Data embedding
A key aspect in both classical and quantum machine learning is that these are purely evidence based approaches. We need to have data in order to reverse engineer the dynamics of a given system or relationship between collected evidences and target values of the task.
Most companies harvest a huge amount of data but this data is classical for now. Our quantum devices can only work with quantum states as we saw previously. We also know that when measuring any outcome of a quantum device, a mapping is done from quantum to classical regime where plenty of information is lost
\[ |0\rangle \rightarrow 0 \quad \& \quad |1\rangle \rightarrow 1, \]
For the machine to be aware of our classical data we should find the opposite action, we would need to introduce our data into the quantum device creating a state that is meaningful for our task. Most likely it will also require a more complex representation than simple bits, as we will be using different data representations in our classical datasets (boolean, categorical and continuous variables among others).
A special type of circuits exists meant for this particular step. This action is performed by feature maps, and the name comes from the mapping action between the original data space \(\in \mathbb{R}^n\) to a new feature space of different dimension and complexity (\(\in \mathbb{C}^m\)).

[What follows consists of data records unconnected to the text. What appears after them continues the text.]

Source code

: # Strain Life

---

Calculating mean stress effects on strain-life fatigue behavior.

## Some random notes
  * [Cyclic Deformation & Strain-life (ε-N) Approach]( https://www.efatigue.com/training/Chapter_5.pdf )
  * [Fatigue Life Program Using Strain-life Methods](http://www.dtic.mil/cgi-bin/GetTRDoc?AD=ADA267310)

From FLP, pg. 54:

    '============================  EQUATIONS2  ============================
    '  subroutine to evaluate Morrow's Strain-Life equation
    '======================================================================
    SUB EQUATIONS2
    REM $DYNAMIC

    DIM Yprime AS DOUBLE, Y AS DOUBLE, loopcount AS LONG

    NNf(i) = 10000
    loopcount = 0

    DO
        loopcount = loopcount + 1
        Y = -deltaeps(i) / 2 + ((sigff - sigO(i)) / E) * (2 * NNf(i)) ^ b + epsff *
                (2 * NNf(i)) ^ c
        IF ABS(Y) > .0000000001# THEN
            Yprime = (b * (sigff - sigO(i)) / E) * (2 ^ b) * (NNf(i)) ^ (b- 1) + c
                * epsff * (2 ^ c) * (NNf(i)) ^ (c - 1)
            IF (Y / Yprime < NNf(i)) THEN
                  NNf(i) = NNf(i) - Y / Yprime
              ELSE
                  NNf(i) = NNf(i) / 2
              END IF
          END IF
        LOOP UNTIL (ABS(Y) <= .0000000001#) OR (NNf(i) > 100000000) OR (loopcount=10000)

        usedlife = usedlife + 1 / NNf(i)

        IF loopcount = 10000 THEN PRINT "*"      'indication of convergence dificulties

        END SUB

Many techniques in the classical domain use this technique, mapping into a higher-dimensional space so that data becomes easy to separable. This is mostly performed by the definition of kernels in techniques like Support Vector Machines.
And in some other cases, an intentional mapping to lower dimensional space is done to remove information redundancy and synthesize the information inside the data. Something similar to bottleneck layers on neural networks trying to define a lower dimensional latent space.
Often, these techniques require a good understanding from the classical side in order to create the best mapping possible to the latent space. It should be able to accurately synthesize the information removing all redundant information from the original data space.
So, by definition, our mapping into the quantum regime belongs to the first family as it is in generally assumed the higher dimensional nature of quantum formalism. But each type of mapping may benefit different objectives as we previously stated.